With the release of multi-user graphics processing unit (GPU) cards -- which deliver graphics processing capabilities to more than one user at the same time -- from companies such as Nvidia and Advanced Micro Devices (AMD), more and more applications once considered impractical for remote desktop deployments are suitable for publishing with a remote protocol. Multi-user GPUs are not exactly cheap, however. For example, Nvidia's Tesla M60 is listed for $3,999 on Amazon.
The introduction of Windows 10, Windows Server 2016 and Microsoft Office 2016 shifts the conversation of GPU-enabled applications further, making GPU offloading a must-have rather than a would-like. The graphic subsystems for these two operating systems and Office 2016 benefit greatly from the ability to offload GPU processing to a dedicated GPU card, rather than using CPU emulated graphics. The potential increase in VDI density per host alone could recoup costs very quickly.
What must IT do to deliver GPU-enabled apps?
This example deals with a VMware vSphere and Horizon based deployment.
As a VDI administrator, you must install a physical GPU card on the host server before you can deploy your first GPU-enabled desktops or apps. There are a couple additional prerequisites for deploying GPU-enabled virtual desktops or apps, including the following:
- You must have a valid Nvidia Grid license and license server.
- Synchronize the clock on all devices on the network. To do so, use a Network Time Protocol (NTP) or Domain Sync. NTP is preferable.
- Disable error-correcting code with Tesla P cards or confirm that the GPU card on the server is in graphics mode rather than compute mode. IT can use the GPUMODESWITCH tool to change this in a Tesla M card.
You must install a vSphere Installation Bundle (VIB) -- the device driver that enables VMware ESXi to see the graphics card -- because this is not a common deployment configuration for an ESXi host, and the drivers are not in the default installation ISO. This enables the ESXi host to pass the GPUs through the host server to the guest operating systems.
You should now place your host server in maintenance mode and download the relevant VIB from Nvidia or AMD and simply run the following command:
esxcli software vib install -v /path_to_vib/GPU_vib
Afterward, reboot the host server.
Next, open the vSphere web client and navigate to Host > Configure > Hardware > Host Graphics > Edit and modify the form in Figure B.

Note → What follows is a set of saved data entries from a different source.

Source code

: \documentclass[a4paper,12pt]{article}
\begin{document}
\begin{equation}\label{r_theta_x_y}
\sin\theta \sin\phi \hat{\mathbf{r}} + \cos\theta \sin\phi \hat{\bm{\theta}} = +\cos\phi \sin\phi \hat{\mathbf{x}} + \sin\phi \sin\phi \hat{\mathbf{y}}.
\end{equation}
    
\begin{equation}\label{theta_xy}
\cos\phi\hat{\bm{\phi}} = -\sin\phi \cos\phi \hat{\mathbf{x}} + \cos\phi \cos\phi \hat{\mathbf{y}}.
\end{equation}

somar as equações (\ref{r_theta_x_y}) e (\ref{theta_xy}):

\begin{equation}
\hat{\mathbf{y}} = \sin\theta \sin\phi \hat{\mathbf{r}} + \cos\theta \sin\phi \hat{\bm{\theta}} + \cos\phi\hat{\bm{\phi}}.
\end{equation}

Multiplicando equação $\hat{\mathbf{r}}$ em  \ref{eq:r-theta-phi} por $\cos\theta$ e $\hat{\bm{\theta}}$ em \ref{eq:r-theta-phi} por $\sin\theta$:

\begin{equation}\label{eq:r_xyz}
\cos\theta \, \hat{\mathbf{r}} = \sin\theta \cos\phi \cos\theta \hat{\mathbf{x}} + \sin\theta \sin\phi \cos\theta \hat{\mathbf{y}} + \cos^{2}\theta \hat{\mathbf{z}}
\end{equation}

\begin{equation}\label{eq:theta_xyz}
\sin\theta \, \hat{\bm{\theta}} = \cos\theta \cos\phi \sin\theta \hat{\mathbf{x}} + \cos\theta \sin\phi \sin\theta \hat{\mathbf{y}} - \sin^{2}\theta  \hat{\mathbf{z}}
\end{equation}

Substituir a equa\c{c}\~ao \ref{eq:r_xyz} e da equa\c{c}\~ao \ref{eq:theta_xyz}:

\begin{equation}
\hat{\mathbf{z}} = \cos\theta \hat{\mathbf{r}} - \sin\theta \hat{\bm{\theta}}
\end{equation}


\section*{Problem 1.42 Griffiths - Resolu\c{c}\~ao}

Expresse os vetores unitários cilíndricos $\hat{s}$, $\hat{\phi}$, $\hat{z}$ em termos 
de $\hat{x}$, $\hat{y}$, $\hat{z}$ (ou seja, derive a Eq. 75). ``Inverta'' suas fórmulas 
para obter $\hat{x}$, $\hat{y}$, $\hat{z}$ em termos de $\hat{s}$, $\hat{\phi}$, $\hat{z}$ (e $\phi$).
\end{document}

If, however, you use different profiles per GPU, you must make sure that you select the Group VMs on GPU until full (GPU consolidation) button.
With regards to configuration on the Horizon View deployment itself, there is little to do other than simply add the GPU-enabled hosts to a cluster. Horizon View will manage the load balancing of the desktops across the hosts in the cluster.
Preparing the desktop
The process to deploy a graphical application is no different than deploying any application. Take your deployment methodology of choice and install the app in the same manner you would for any other application. And the specifications for the VM are not that high compared to a standard physical computer-aided design workstation. The process for allowing the VM to communicate with the physical endpoint that the graphics-enabled application runs on, however, is different.
Preparing the desktop is as simple as adding a new Peripheral Component Interconnect (PCI) device to the golden image. In a vSphere deployment, simply follow the procedure below:
- open vCenter
- go to Edit VM settings
- add shared PCI device under new device
- select Add
- select GPU profile, then select OK
- start VM
Next, power up the relevant virtual machine and install the Nvidia graphics driver. You can download the driver from the Nvidia support site.
The basics of a GPU-enabled VM are now in place, allowing you to use the golden image in desktop pools. The pools can be full clones; linked; or, since the release of Horizon View 7.1, Instant Clones.